What you will do: Reproduce every line in the listing that contains the word "PasswordHash".

Material for this exercise:
_____
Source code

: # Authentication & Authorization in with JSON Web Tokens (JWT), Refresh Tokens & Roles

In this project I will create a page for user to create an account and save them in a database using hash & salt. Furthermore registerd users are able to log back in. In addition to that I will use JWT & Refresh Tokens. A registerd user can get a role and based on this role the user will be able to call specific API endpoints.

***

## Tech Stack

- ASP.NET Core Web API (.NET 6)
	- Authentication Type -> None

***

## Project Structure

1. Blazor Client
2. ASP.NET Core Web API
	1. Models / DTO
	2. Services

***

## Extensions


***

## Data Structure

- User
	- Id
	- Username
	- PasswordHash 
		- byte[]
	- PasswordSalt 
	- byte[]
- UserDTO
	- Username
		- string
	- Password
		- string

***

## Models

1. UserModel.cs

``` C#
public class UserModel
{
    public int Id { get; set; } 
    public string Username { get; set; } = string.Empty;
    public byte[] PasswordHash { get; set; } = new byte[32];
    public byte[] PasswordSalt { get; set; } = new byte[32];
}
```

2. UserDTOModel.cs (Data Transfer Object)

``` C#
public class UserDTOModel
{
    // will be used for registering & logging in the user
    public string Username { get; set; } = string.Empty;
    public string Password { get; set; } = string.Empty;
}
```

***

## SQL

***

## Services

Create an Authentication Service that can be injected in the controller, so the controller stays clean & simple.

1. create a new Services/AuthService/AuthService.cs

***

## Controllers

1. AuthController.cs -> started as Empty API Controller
_____
Finished task:
	- PasswordHash 
    public byte[] PasswordHash { get; set; } = new byte[32];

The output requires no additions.